Slides were scanned after excitation of Cy3 at 543 nm in Agilent C Scanner, using the default settings of the equipment. Scanned Tiff images were imported into Feature Extraction software v8.5 and visually inspected prior to subsequent analysis. A grid template (015425_D_F_20061105) was fiited to the image. The fluorescent intensity and background signal were examined for each array to determine array quality.
cRNAs were randomly distributed over the arrays of 4x44K POCI slides and hybridized for 17h at 65°C in an Agilent Hybridization oven according to One-Color Microarray-Based Gene Expression Analysis (Low Input Quick Amp Labeling) Protocol for use with Agilent Gene Expression oligo microarrays Version 6.5, May 2010.
Purified RNA (25 µg) was labelled by incorporation of Cy3-dCTP during cDNA synthesis using Low Input Quick Amp Labeling kit according to One-Color Microarray-Based Gene Expression Analysis Protocol for use with Agilent Gene Expression oligo microarrays Version 6.5, May 2010.

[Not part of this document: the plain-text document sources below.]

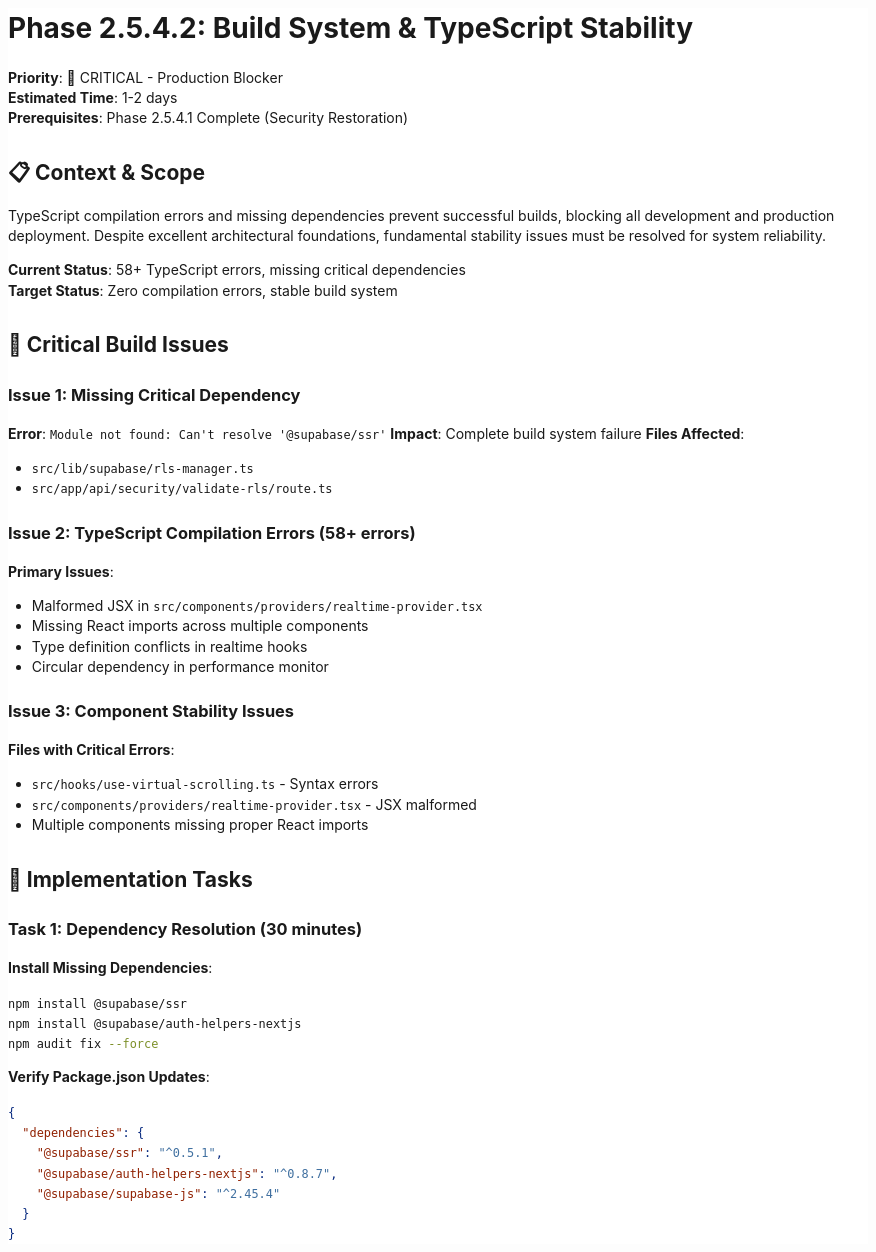 # Phase 2.5.4.2: Build System & TypeScript Stability

**Priority**: 🚨 CRITICAL - Production Blocker  
**Estimated Time**: 1-2 days  
**Prerequisites**: Phase 2.5.4.1 Complete (Security Restoration)  

## 📋 Context & Scope

TypeScript compilation errors and missing dependencies prevent successful builds, blocking all development and production deployment. Despite excellent architectural foundations, fundamental stability issues must be resolved for system reliability.

**Current Status**: 58+ TypeScript errors, missing critical dependencies  
**Target Status**: Zero compilation errors, stable build system  

## 🚨 Critical Build Issues

### Issue 1: Missing Critical Dependency
**Error**: `Module not found: Can't resolve '@supabase/ssr'`
**Impact**: Complete build system failure
**Files Affected**: 
- `src/lib/supabase/rls-manager.ts`
- `src/app/api/security/validate-rls/route.ts`

### Issue 2: TypeScript Compilation Errors (58+ errors)
**Primary Issues**:
- Malformed JSX in `src/components/providers/realtime-provider.tsx`
- Missing React imports across multiple components
- Type definition conflicts in realtime hooks
- Circular dependency in performance monitor

### Issue 3: Component Stability Issues
**Files with Critical Errors**:
- `src/hooks/use-virtual-scrolling.ts` - Syntax errors
- `src/components/providers/realtime-provider.tsx` - JSX malformed
- Multiple components missing proper React imports

## 🎯 Implementation Tasks

### Task 1: Dependency Resolution (30 minutes)

**Install Missing Dependencies**:
```bash
npm install @supabase/ssr
npm install @supabase/auth-helpers-nextjs
npm audit fix --force
```

**Verify Package.json Updates**:
```json
{
  "dependencies": {
    "@supabase/ssr": "^0.5.1",
    "@supabase/auth-helpers-nextjs": "^0.8.7",
    "@supabase/supabase-js": "^2.45.4"
  }
}
```

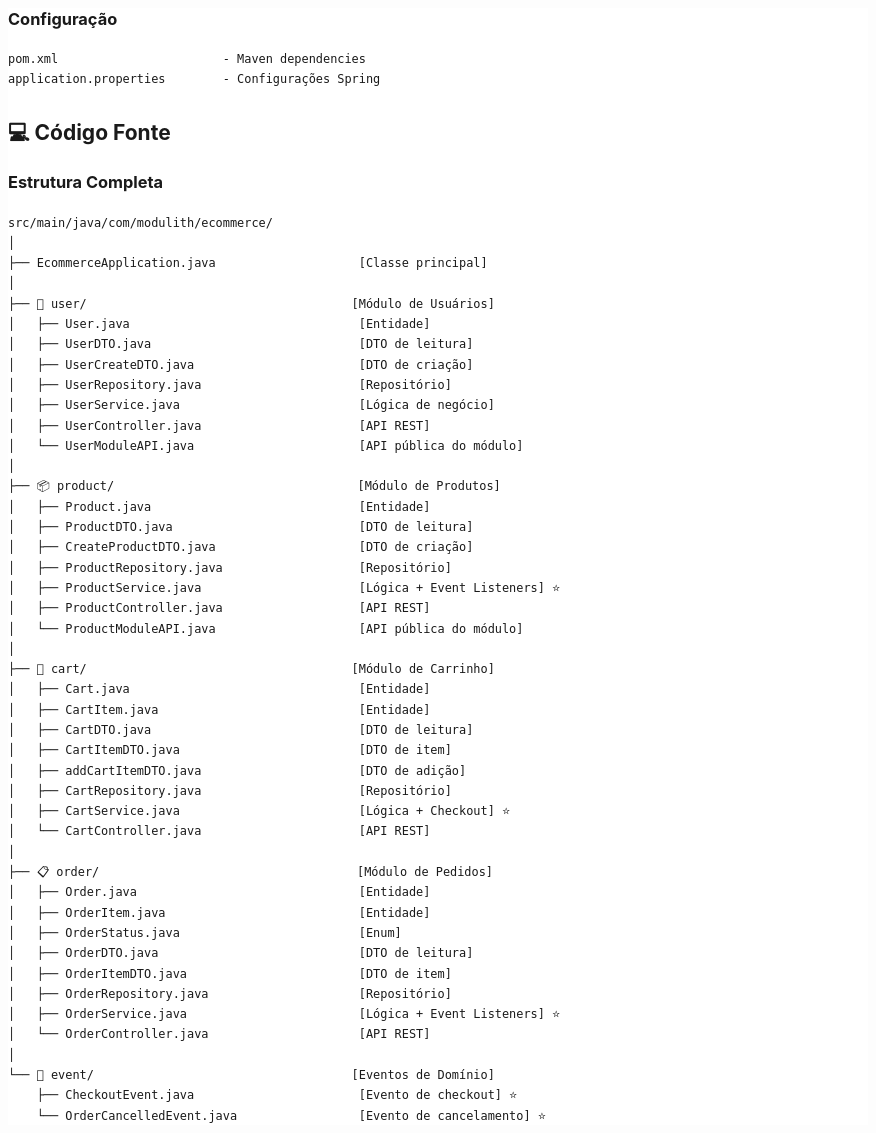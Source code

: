 ### Configuração
```
pom.xml                       - Maven dependencies
application.properties        - Configurações Spring
```

## 💻 Código Fonte

### Estrutura Completa

```
src/main/java/com/modulith/ecommerce/
│
├── EcommerceApplication.java                    [Classe principal]
│
├── 👤 user/                                     [Módulo de Usuários]
│   ├── User.java                                [Entidade]
│   ├── UserDTO.java                             [DTO de leitura]
│   ├── UserCreateDTO.java                       [DTO de criação]
│   ├── UserRepository.java                      [Repositório]
│   ├── UserService.java                         [Lógica de negócio]
│   ├── UserController.java                      [API REST]
│   └── UserModuleAPI.java                       [API pública do módulo]
│
├── 📦 product/                                  [Módulo de Produtos]
│   ├── Product.java                             [Entidade]
│   ├── ProductDTO.java                          [DTO de leitura]
│   ├── CreateProductDTO.java                    [DTO de criação]
│   ├── ProductRepository.java                   [Repositório]
│   ├── ProductService.java                      [Lógica + Event Listeners] ⭐
│   ├── ProductController.java                   [API REST]
│   └── ProductModuleAPI.java                    [API pública do módulo]
│
├── 🛒 cart/                                     [Módulo de Carrinho]
│   ├── Cart.java                                [Entidade]
│   ├── CartItem.java                            [Entidade]
│   ├── CartDTO.java                             [DTO de leitura]
│   ├── CartItemDTO.java                         [DTO de item]
│   ├── addCartItemDTO.java                      [DTO de adição]
│   ├── CartRepository.java                      [Repositório]
│   ├── CartService.java                         [Lógica + Checkout] ⭐
│   └── CartController.java                      [API REST]
│
├── 📋 order/                                    [Módulo de Pedidos]
│   ├── Order.java                               [Entidade]
│   ├── OrderItem.java                           [Entidade]
│   ├── OrderStatus.java                         [Enum]
│   ├── OrderDTO.java                            [DTO de leitura]
│   ├── OrderItemDTO.java                        [DTO de item]
│   ├── OrderRepository.java                     [Repositório]
│   ├── OrderService.java                        [Lógica + Event Listeners] ⭐
│   └── OrderController.java                     [API REST]
│
└── 📡 event/                                    [Eventos de Domínio]
    ├── CheckoutEvent.java                       [Evento de checkout] ⭐
    └── OrderCancelledEvent.java                 [Evento de cancelamento] ⭐
```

Five varieties of potato plants (Biogold, Fontane, Innovator, Lady Rosetta and Maris Piper) were grown in Wageningen, the Netherlands (NL) and harvested in 2010. One genotype of potato (Sante) was grown in the United Kingdom (UK) as part of the QLIF study (van Dijk, 2012, J. Agric. Food Chem.: 60, 2090-2101, E-MTAB-605) and harvested in 2005. Each of the NL cultivars was farmed in two lots of different fields; one lot was raised in clay and the other one in sand, having two individual plots per cultivar, and in each plot, four individual plants. The exception was Maris Piper, which in both fields was grown in one single plot containing three individual plants. All varieties were grown under conventional farming conditions. The only exception was Sante_OrgCropProtection_ConvFertilizer_rep3, which was grown under conventional fertilizer and organic crop protection, renamed in in the present study as Sante_UK_2005_OCP_CF_rep3.
Total RNA was isolated from 0.5 g of each freeze-dried sample according to the protocol for isolation of RNA from freeze-dried plant material (van Dijk, 2009, J. Agric. Food Chem.: 57, 1612-1623), based on lysis with a hexadecyltrimethylammonium bromide (CTAB) buffer, followed by chloroform/isoamyl alcohol extraction and overnight precipitation with lithium chloride. The modifications were: the extraction buffer was pre-warmed to 60°C before used, the chloroform/isoamyl alcohol extraction was repeated three times before the LiCl precipitation and the final precipitation with 96% ethanol was performed with the tubes kept on ice and then centrifuged at 4°C for 15 min at 14000 g. Total RNA isolated was dissolved in 100 ?L of 10 mM Tris (pH 7) and warmed to 65°C for 10 min.